Rating (Out of 10): 8
Katla (2021 – Netflix)
There’s a running joke amongst the teenagers in my household that their mother and I are such TV snobs that we exclusively watch foreign-language murder mysteries. Honestly, where there’s smoke there’s fire. It’s true the wife and I have devoured pretty much every murder mystery Netflix has thrown us from various parts of the globe (predominantly Europe). At least I can say we are hardly elitists when it comes to foreign-language television in general. In fact, often times, the weirder the better. One of Netflix’s newest additions to their cavalcade of European-produced series is the Icelandic drama Katla. I hemmed and hawed on whether to include this series in this post simply because it’s not horror per se. However I ultimately landed on its inclusion because there are enough supernatural and horror elements that fans of the genre will most likely be as captivated as I was. The series centers around the active Katla volcano in Iceland, and particularly a tiny village in its shadow that has been almost completely abandoned due to the constant threat of ash storms, poor air quality, and the occasional menacing Earth-cracking eruptions.
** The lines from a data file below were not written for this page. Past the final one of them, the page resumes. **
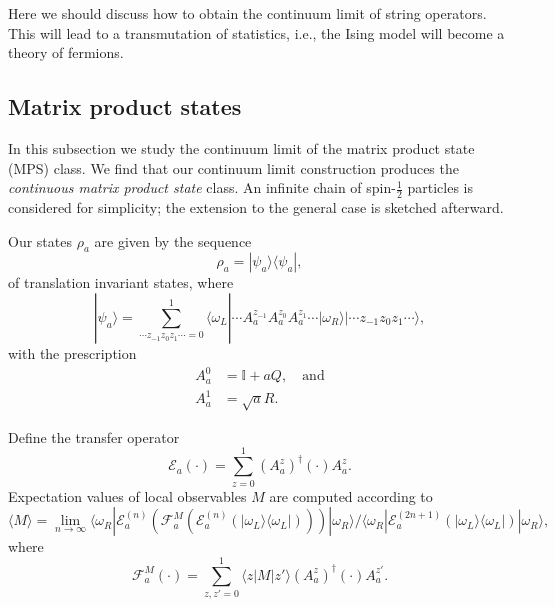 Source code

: \documentclass[prl,twocolumn,lengthcheck,superscriptaddress]{revtex4-1}
\theoremstyle{definition}
\theoremstyle{remark}
\begin{document}
Here we should discuss how to obtain the continuum limit of string operators. This will lead to a transmutation of statistics, i.e., the Ising model will become a theory of fermions.

\subsection{Matrix product states}
In this subsection we study the continuum limit of the matrix product state (MPS) class. We find that our continuum limit construction produces the \emph{continuous matrix product state} class. An infinite chain of spin-$\frac12$ particles is considered for simplicity; the extension to the general case is sketched afterward. 

Our states $\rho_a$ are given by the sequence
\begin{equation}
	\rho_a = |\psi_a\rangle\langle \psi_a|,
\end{equation}
of translation invariant states, where
\begin{equation}
	|\psi_a\rangle = \sum_{\cdots z_{-1}z_0z_{1} \cdots = 0}^{1}\langle \omega_L| \cdots A^{z_{-1}}_aA^{z_{0}}_a A^{z_{1}}_a\cdots |\omega_R\rangle |\cdots z_{-1}z_0z_{1} \cdots \rangle,
\end{equation}
with the prescription
\begin{equation}
	\begin{split}
		A^0_a &= \mathbb{I} + a Q, \quad \text{and} \\
		A^1_a &= \sqrt{a} R.
	\end{split}
\end{equation}

Define the transfer operator
\begin{equation}
	\mathcal{E}_a(\cdot) = \sum_{z=0}^1 (A^z_a)^\dag (\cdot) A^z_a.
\end{equation}
Expectation values of local observables $M$ are computed according to
\begin{equation}
	\langle M \rangle = \lim_{n\rightarrow \infty}\langle \omega_R| \mathcal{E}^{(n)}_a(\mathcal{F}_a^{M}(\mathcal{E}^{(n)}_a(|\omega_L\rangle \langle \omega_L|)))|\omega_R\rangle / \langle \omega_R| \mathcal{E}^{(2n+1)}_a(|\omega_L\rangle \langle \omega_L|)|\omega_R\rangle,
\end{equation}
where
\begin{equation}
	\mathcal{F}_a^{M}(\cdot) = \sum_{z,z'=0}^1 \langle z|M|z'\rangle  (A^z_a)^\dag (\cdot) A^{z'}_a.
\end{equation}
\end{document}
When a woman who was presumed dead the year prior emerges seemingly out of thin air, naked and covered in mud and ash, the story begins to devolve into this dystopian mystery. This is the type of slow-burn thriller that I’m convinced only Europe can produce with any kind of consistency. There will absolutely be points where you will wonder why a certain conversation is important, or why a particular character would make such foolish choices, only for it to coalesce into something wholly engulfing. It’s also arguably one of the most beautiful things Netflix has produced from a pure cinematography standpoint. The landscape is this stark juxtaposition of an ash-strewn village lying among these gorgeous arctic landscapes. Saturated in dark tones, Katla becomes an immersive experience after only an episode or two, and the distraught nature of it all combined with the mystery woven into it really help to take the story itself to the next level. The trailer had me intrigued, but I could have never guessed that I would have liked it as much as I did.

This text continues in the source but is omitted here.